PROVIDED ENTRIES =
────
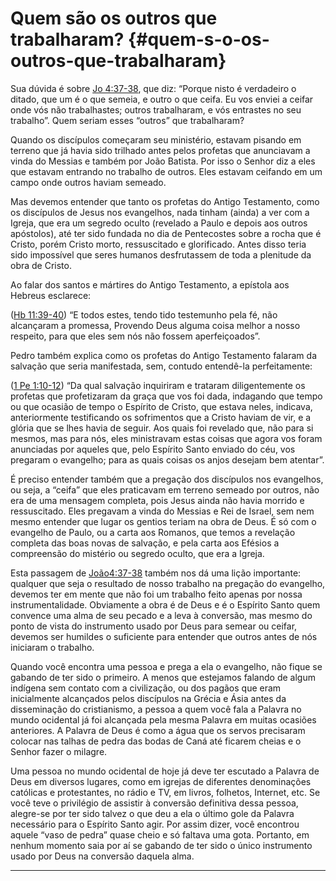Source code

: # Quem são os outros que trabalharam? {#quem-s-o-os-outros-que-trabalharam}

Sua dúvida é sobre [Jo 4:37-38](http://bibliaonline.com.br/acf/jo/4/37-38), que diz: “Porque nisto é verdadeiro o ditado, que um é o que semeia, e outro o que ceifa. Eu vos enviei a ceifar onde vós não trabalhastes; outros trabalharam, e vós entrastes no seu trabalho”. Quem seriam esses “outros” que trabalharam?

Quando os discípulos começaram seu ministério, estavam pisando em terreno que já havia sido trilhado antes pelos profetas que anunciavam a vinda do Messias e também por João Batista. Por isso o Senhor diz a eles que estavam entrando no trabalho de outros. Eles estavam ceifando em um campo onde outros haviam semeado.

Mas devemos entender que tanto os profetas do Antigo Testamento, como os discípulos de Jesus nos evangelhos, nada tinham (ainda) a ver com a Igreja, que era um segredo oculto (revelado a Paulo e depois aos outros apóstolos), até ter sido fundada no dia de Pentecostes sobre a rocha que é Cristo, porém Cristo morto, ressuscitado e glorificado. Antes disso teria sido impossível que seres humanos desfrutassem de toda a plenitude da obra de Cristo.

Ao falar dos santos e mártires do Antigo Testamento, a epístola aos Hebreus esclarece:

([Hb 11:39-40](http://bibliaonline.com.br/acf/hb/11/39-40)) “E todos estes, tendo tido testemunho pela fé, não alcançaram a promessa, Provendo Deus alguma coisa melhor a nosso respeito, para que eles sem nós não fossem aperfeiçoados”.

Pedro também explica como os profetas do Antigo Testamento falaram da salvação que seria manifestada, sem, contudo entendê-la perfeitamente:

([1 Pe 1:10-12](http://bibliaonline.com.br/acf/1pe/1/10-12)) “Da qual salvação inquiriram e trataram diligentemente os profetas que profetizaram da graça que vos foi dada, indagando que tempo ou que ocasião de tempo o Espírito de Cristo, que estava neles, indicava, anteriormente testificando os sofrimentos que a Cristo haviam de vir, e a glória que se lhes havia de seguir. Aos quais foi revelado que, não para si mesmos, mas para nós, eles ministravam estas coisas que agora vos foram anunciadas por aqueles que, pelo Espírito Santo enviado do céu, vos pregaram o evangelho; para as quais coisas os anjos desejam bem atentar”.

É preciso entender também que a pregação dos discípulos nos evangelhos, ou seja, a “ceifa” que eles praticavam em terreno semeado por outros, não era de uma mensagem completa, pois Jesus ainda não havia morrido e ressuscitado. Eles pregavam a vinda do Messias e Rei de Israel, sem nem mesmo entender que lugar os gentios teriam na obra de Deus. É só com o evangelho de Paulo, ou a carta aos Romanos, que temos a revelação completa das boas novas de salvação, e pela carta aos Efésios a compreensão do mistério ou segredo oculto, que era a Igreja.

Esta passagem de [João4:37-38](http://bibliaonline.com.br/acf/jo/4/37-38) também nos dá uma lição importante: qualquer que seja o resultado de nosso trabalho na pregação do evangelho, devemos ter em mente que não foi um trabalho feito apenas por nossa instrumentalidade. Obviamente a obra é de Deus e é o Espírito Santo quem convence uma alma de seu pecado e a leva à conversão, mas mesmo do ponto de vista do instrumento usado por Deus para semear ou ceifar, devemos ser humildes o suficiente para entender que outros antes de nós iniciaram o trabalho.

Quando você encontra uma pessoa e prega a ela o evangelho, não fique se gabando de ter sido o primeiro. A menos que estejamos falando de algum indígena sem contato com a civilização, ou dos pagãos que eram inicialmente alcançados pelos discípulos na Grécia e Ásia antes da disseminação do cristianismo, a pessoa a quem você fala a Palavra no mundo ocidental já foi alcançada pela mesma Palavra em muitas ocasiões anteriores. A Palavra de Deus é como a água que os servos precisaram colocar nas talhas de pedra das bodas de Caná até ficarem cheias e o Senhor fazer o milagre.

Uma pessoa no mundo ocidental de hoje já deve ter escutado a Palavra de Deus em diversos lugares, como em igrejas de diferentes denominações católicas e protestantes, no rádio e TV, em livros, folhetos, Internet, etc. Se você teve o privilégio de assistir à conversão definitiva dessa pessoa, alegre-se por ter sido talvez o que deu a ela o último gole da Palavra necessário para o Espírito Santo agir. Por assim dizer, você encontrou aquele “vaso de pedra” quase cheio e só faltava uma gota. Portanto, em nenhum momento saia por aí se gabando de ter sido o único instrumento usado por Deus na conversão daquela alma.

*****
────
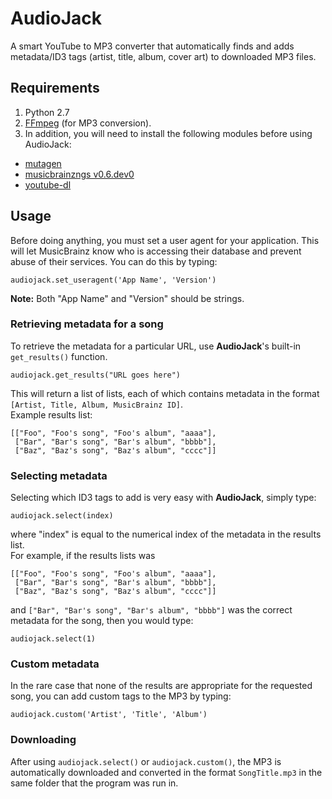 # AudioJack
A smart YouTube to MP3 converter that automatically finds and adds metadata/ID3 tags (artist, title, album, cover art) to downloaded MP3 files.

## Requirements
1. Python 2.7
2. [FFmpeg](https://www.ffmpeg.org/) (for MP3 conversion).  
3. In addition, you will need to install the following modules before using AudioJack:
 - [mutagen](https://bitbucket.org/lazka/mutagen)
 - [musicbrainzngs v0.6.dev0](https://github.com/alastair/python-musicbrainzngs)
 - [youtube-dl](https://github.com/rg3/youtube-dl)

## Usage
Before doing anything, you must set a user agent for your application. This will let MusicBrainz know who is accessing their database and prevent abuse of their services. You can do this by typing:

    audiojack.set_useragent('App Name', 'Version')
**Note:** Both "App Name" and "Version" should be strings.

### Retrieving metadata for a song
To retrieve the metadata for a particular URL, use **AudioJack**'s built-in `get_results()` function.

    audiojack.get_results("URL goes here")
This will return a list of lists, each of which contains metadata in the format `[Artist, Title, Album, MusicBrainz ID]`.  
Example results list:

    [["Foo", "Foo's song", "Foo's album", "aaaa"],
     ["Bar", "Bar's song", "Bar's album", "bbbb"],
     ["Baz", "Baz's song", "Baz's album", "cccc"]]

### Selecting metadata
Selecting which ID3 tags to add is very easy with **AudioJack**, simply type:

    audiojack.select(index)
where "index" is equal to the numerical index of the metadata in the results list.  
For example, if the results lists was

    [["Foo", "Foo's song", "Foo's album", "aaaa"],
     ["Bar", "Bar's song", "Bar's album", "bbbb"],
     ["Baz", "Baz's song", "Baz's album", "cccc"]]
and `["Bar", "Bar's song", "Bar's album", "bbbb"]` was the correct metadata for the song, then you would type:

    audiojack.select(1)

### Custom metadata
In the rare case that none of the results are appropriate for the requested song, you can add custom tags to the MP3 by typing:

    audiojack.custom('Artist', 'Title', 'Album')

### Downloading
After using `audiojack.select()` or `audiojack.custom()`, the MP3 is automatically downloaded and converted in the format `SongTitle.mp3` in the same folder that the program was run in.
────
YOUR GOAL = Leaving out the pictures, please output the lines in the entries above from the one with "Source code" through the one with "Quem são os", exactly as they are.

ANSWER BELOW =
Source code

: # Quem são os outros que trabalharam? {#quem-s-o-os-outros-que-trabalharam}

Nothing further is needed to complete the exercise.